Task goal.
Extract all lines from the data beneath that include the word "file".

*** Data for this exercise ***

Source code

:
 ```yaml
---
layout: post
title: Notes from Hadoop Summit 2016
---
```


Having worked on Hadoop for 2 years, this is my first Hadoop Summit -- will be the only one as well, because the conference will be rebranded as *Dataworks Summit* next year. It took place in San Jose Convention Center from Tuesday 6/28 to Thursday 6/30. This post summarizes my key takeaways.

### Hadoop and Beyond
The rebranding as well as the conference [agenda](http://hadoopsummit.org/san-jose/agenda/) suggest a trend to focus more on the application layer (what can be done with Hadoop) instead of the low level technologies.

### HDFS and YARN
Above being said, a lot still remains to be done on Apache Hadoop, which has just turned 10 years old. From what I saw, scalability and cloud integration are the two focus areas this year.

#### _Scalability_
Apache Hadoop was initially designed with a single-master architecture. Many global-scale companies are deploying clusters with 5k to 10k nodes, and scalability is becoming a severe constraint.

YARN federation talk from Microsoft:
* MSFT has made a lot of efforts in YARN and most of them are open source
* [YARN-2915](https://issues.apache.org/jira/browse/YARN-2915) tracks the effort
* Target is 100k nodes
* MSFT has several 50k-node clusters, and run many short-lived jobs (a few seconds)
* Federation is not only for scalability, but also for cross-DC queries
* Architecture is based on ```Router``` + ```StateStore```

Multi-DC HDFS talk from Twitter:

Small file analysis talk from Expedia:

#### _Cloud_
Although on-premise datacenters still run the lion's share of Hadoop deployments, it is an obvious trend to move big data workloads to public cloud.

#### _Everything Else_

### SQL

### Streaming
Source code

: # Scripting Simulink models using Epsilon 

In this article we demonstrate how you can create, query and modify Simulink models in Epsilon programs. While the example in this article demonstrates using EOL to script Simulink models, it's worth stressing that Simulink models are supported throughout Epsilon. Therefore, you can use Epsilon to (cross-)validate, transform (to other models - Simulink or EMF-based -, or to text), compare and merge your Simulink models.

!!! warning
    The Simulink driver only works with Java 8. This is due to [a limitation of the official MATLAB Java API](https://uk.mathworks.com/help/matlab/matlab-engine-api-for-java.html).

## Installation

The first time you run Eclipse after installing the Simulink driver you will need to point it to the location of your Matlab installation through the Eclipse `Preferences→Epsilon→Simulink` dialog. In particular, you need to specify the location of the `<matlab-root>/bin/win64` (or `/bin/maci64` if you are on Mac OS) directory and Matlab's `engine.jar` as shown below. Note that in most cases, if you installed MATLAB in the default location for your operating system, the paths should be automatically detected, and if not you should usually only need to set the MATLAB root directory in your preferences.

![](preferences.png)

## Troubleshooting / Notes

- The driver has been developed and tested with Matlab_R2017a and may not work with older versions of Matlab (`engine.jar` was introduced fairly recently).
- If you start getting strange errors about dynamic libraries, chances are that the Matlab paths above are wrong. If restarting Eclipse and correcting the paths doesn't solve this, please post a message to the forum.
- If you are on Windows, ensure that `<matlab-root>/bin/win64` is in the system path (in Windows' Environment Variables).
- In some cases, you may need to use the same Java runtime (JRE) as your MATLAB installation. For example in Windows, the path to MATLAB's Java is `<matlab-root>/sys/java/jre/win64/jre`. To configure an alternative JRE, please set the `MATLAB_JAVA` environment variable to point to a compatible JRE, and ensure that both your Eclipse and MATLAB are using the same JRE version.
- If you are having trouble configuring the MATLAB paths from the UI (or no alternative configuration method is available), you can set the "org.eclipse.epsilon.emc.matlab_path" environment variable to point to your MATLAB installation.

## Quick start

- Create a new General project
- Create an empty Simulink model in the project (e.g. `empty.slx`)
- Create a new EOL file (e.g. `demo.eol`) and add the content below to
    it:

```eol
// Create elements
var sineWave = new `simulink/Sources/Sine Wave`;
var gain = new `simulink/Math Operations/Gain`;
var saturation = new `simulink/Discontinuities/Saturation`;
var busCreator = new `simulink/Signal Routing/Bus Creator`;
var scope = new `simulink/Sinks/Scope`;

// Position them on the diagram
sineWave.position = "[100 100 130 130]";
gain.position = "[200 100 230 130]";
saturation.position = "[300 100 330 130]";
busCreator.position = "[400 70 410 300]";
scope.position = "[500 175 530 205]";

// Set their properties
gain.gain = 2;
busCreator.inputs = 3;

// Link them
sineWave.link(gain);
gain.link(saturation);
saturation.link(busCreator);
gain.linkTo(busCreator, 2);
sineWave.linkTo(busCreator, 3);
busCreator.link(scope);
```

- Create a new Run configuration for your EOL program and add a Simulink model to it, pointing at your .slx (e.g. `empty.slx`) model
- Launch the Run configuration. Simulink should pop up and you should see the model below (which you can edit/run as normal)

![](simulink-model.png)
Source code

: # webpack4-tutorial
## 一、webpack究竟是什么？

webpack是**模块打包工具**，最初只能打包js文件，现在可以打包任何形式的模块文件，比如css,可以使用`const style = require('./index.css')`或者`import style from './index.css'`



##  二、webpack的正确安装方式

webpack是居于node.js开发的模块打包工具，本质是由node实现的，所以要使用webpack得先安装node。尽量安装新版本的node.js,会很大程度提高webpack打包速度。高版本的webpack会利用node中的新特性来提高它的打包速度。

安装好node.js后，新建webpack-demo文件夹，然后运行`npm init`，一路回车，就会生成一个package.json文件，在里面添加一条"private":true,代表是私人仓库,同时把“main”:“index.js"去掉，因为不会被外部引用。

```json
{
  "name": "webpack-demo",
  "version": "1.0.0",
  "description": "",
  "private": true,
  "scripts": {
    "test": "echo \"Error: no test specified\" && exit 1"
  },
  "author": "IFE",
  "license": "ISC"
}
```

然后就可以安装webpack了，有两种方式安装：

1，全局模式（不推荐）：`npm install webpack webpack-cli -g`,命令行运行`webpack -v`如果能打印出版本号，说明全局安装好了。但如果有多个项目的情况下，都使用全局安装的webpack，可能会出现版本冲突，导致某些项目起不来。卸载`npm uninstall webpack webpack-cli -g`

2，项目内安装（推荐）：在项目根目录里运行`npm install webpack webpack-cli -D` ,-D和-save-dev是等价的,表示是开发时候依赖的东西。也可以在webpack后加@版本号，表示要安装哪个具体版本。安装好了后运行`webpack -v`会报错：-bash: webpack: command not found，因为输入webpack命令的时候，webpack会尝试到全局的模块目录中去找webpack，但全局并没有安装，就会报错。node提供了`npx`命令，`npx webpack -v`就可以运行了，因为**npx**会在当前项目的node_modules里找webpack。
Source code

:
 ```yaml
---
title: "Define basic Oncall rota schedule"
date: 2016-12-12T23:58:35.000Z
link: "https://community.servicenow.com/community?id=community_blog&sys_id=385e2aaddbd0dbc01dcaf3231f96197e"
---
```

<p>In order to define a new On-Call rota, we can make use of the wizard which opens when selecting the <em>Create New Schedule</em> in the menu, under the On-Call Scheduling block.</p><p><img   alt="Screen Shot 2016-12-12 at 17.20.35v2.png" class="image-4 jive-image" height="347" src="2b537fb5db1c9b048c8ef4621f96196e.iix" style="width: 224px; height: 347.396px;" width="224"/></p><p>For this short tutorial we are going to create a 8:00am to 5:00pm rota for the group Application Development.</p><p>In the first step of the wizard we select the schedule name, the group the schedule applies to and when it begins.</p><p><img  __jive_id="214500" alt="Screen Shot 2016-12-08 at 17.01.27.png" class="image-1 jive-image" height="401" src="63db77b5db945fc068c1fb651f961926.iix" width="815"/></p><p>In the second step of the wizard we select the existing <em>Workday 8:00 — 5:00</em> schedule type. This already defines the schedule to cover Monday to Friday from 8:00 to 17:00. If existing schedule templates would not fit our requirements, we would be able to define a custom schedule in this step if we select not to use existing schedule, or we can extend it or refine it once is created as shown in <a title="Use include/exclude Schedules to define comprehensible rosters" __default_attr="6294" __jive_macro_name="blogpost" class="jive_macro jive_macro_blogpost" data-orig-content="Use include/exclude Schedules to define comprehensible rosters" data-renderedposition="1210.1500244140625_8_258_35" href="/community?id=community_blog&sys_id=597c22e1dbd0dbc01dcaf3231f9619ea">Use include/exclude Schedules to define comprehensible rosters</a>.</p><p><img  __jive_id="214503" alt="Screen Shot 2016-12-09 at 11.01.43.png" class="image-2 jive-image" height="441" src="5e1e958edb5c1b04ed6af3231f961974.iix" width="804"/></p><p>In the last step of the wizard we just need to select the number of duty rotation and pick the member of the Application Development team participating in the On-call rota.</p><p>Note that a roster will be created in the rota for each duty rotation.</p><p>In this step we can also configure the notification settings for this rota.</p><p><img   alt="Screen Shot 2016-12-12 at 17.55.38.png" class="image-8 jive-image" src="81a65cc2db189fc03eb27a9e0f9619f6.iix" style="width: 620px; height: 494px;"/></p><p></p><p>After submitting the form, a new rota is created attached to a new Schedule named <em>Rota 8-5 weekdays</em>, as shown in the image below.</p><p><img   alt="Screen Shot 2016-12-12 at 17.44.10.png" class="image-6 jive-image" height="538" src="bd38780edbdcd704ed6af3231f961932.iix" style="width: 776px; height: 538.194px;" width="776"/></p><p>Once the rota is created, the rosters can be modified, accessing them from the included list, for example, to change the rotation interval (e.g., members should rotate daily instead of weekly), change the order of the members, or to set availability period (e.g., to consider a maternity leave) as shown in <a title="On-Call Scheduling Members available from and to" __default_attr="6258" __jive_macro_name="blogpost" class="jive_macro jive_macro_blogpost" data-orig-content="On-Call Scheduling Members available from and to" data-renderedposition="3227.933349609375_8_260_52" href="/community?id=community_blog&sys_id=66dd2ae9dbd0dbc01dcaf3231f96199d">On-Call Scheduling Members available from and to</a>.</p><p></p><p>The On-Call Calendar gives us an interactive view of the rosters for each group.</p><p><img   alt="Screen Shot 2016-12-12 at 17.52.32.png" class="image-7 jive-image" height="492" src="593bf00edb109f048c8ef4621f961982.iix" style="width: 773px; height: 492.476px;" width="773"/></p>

*** End of Data for this exercise ***

Your solution.
Small file analysis talk from Expedia:
- Create a new EOL file (e.g. `demo.eol`) and add the content below to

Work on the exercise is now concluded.